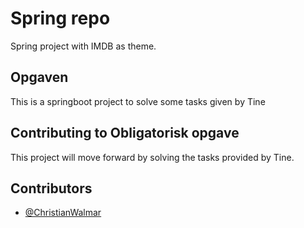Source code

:# Spring repo
Spring project with IMDB as theme.

## Opgaven
This is a springboot project to solve some tasks given by Tine 

## Contributing to Obligatorisk opgave

This project will move forward by solving the tasks provided by Tine.


## Contributors
* [@ChristianWalmar](https://github.com/ChristianWalmar)
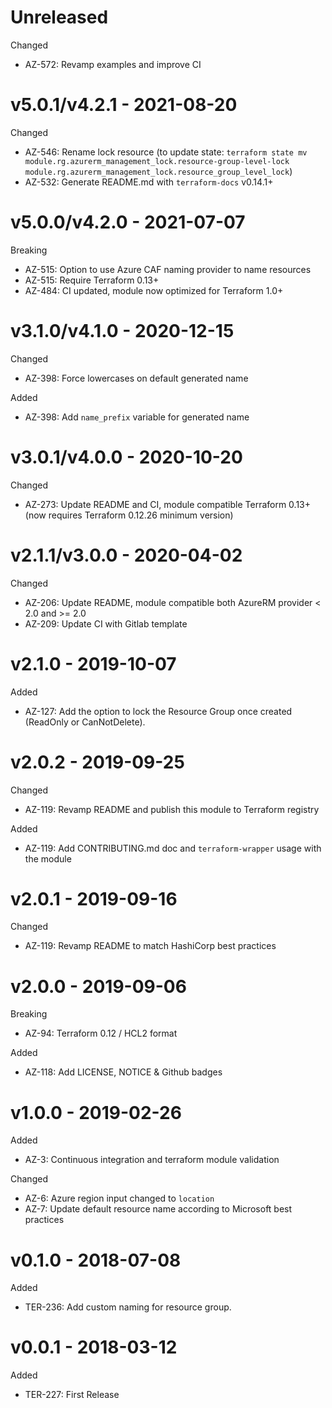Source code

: # Unreleased

Changed
  * AZ-572: Revamp examples and improve CI

# v5.0.1/v4.2.1 - 2021-08-20

Changed
  * AZ-546: Rename lock resource (to update state: `terraform state mv module.rg.azurerm_management_lock.resource-group-level-lock module.rg.azurerm_management_lock.resource_group_level_lock`)
  * AZ-532: Generate README.md with `terraform-docs` v0.14.1+

# v5.0.0/v4.2.0 - 2021-07-07

Breaking
  * AZ-515: Option to use Azure CAF naming provider to name resources
  * AZ-515: Require Terraform 0.13+
  * AZ-484: CI updated, module now optimized for Terraform 1.0+

# v3.1.0/v4.1.0 - 2020-12-15

Changed
  * AZ-398: Force lowercases on default generated name

Added
  * AZ-398: Add `name_prefix` variable for generated name

# v3.0.1/v4.0.0 - 2020-10-20

Changed
  * AZ-273: Update README and CI, module compatible Terraform 0.13+ (now requires Terraform 0.12.26 minimum version)

# v2.1.1/v3.0.0 - 2020-04-02

Changed
  * AZ-206: Update README, module compatible both AzureRM provider < 2.0 and >= 2.0
  * AZ-209: Update CI with Gitlab template

# v2.1.0 - 2019-10-07

Added
  * AZ-127: Add the option to lock the Resource Group once created (ReadOnly or CanNotDelete).

# v2.0.2 - 2019-09-25

Changed
  * AZ-119: Revamp README and publish this module to Terraform registry

Added
  * AZ-119: Add CONTRIBUTING.md doc and `terraform-wrapper` usage with the module

# v2.0.1 - 2019-09-16

Changed
  * AZ-119: Revamp README to match HashiCorp best practices

# v2.0.0 - 2019-09-06

Breaking
  * AZ-94: Terraform 0.12 / HCL2 format

Added
  * AZ-118: Add LICENSE, NOTICE & Github badges
	  
# v1.0.0 - 2019-02-26

Added
  * AZ-3: Continuous integration and terraform module validation

Changed
  * AZ-6: Azure region input changed to `location`
  * AZ-7: Update default resource name according to Microsoft best practices

# v0.1.0 - 2018-07-08

Added
  * TER-236: Add custom naming for resource group.

# v0.0.1 - 2018-03-12

Added
  * TER-227: First Release
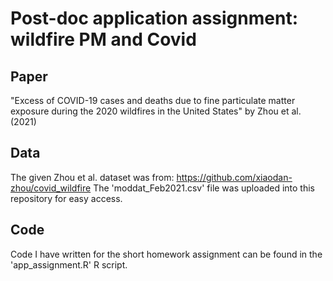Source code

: # Post-doc application assignment: wildfire PM and Covid


## Paper

"Excess of COVID-19 cases and deaths due to fine particulate matter exposure during the 2020 wildfires in the United States" by Zhou et al. (2021)

## Data

The given Zhou et al. dataset was from: https://github.com/xiaodan-zhou/covid_wildfire
The 'moddat_Feb2021.csv' file was uploaded into this repository for easy access.

## Code

Code I have written for the short homework assignment can be found in the 'app_assignment.R' R script.
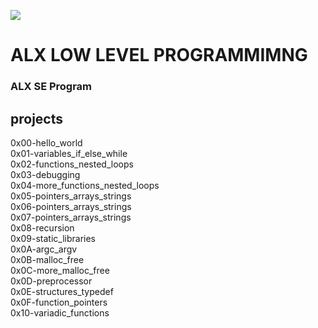 ![](https://upload.wikimedia.org/wikipedia/commons/thumb/1/18/C_Programming_Language.svg/64px-C_Programming_Language.svg.png)
# ALX LOW LEVEL PROGRAMMIMNG
### ALX SE Program
## projects
 0x00-hello_world  
 0x01-variables_if_else_while  
 0x02-functions_nested_loops  
 0x03-debugging  
 0x04-more_functions_nested_loops  
 0x05-pointers_arrays_strings  
 0x06-pointers_arrays_strings  
 0x07-pointers_arrays_strings  
 0x08-recursion  
 0x09-static_libraries  
 0x0A-argc_argv  
 0x0B-malloc_free  
 0x0C-more_malloc_free  
 0x0D-preprocessor  
 0x0E-structures_typedef  
 0x0F-function_pointers  
 0x10-variadic_functions  
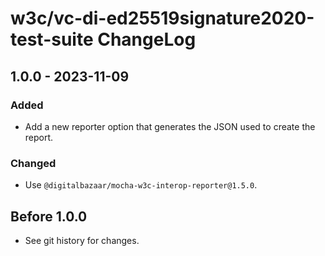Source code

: # w3c/vc-di-ed25519signature2020-test-suite ChangeLog

## 1.0.0 - 2023-11-09

### Added
- Add a new reporter option that generates the JSON used to create the report.

### Changed
- Use `@digitalbazaar/mocha-w3c-interop-reporter@1.5.0`.

## Before 1.0.0

- See git history for changes.
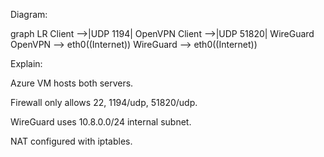 Diagram:

graph LR
  Client -->|UDP 1194| OpenVPN
  Client -->|UDP 51820| WireGuard
  OpenVPN --> eth0((Internet))
  WireGuard --> eth0((Internet))


Explain:

Azure VM hosts both servers.

Firewall only allows 22, 1194/udp, 51820/udp.

WireGuard uses 10.8.0.0/24 internal subnet.

NAT configured with iptables.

• _YOUR TASK_: Skip the pictures, then write out every entry exactly.

• _ANSWER SECTION_:
Source code

:# Spring repo
Spring project with IMDB as theme.

## Opgaven
This is a springboot project to solve some tasks given by Tine 

## Contributing to Obligatorisk opgave

This project will move forward by solving the tasks provided by Tine.


## Contributors
* [@ChristianWalmar](https://github.com/ChristianWalmar)
Source code

: # Unreleased

Changed
  * AZ-572: Revamp examples and improve CI

# v5.0.1/v4.2.1 - 2021-08-20

Changed
  * AZ-546: Rename lock resource (to update state: `terraform state mv module.rg.azurerm_management_lock.resource-group-level-lock module.rg.azurerm_management_lock.resource_group_level_lock`)
  * AZ-532: Generate README.md with `terraform-docs` v0.14.1+

# v5.0.0/v4.2.0 - 2021-07-07

Breaking
  * AZ-515: Option to use Azure CAF naming provider to name resources
  * AZ-515: Require Terraform 0.13+
  * AZ-484: CI updated, module now optimized for Terraform 1.0+

# v3.1.0/v4.1.0 - 2020-12-15

Changed
  * AZ-398: Force lowercases on default generated name

Added
  * AZ-398: Add `name_prefix` variable for generated name

# v3.0.1/v4.0.0 - 2020-10-20

Changed
  * AZ-273: Update README and CI, module compatible Terraform 0.13+ (now requires Terraform 0.12.26 minimum version)

# v2.1.1/v3.0.0 - 2020-04-02

Changed
  * AZ-206: Update README, module compatible both AzureRM provider < 2.0 and >= 2.0
  * AZ-209: Update CI with Gitlab template

# v2.1.0 - 2019-10-07

Added
  * AZ-127: Add the option to lock the Resource Group once created (ReadOnly or CanNotDelete).

# v2.0.2 - 2019-09-25

Changed
  * AZ-119: Revamp README and publish this module to Terraform registry

Added
  * AZ-119: Add CONTRIBUTING.md doc and `terraform-wrapper` usage with the module

# v2.0.1 - 2019-09-16

Changed
  * AZ-119: Revamp README to match HashiCorp best practices

# v2.0.0 - 2019-09-06

Breaking
  * AZ-94: Terraform 0.12 / HCL2 format

Added
  * AZ-118: Add LICENSE, NOTICE & Github badges
	  
# v1.0.0 - 2019-02-26

Added
  * AZ-3: Continuous integration and terraform module validation

Changed
  * AZ-6: Azure region input changed to `location`
  * AZ-7: Update default resource name according to Microsoft best practices

# v0.1.0 - 2018-07-08

Added
  * TER-236: Add custom naming for resource group.

# v0.0.1 - 2018-03-12

Added
  * TER-227: First Release
Source code

: # Post-doc application assignment: wildfire PM and Covid


## Paper

"Excess of COVID-19 cases and deaths due to fine particulate matter exposure during the 2020 wildfires in the United States" by Zhou et al. (2021)

## Data

The given Zhou et al. dataset was from: https://github.com/xiaodan-zhou/covid_wildfire
The 'moddat_Feb2021.csv' file was uploaded into this repository for easy access.

## Code

Code I have written for the short homework assignment can be found in the 'app_assignment.R' R script.
 ![](https://upload.wikimedia.org/wikipedia/commons/thumb/1/18/C_Programming_Language.svg/64px-C_Programming_Language.svg.png)
# ALX LOW LEVEL PROGRAMMIMNG
### ALX SE Program
## projects
 0x00-hello_world  
 0x01-variables_if_else_while  
 0x02-functions_nested_loops  
 0x03-debugging  
 0x04-more_functions_nested_loops  
 0x05-pointers_arrays_strings  
 0x06-pointers_arrays_strings  
 0x07-pointers_arrays_strings  
 0x08-recursion  
 0x09-static_libraries  
 0x0A-argc_argv  
 0x0B-malloc_free  
 0x0C-more_malloc_free  
 0x0D-preprocessor  
 0x0E-structures_typedef  
 0x0F-function_pointers  
 0x10-variadic_functions  
Source code

: # w3c/vc-di-ed25519signature2020-test-suite ChangeLog

## 1.0.0 - 2023-11-09

### Added
- Add a new reporter option that generates the JSON used to create the report.

### Changed
- Use `@digitalbazaar/mocha-w3c-interop-reporter@1.5.0`.

## Before 1.0.0

- See git history for changes.
 Diagram:

graph LR
  Client -->|UDP 1194| OpenVPN
  Client -->|UDP 51820| WireGuard
  OpenVPN --> eth0((Internet))
  WireGuard --> eth0((Internet))


Explain:

Azure VM hosts both servers.

Firewall only allows 22, 1194/udp, 51820/udp.

WireGuard uses 10.8.0.0/24 internal subnet.

NAT configured with iptables.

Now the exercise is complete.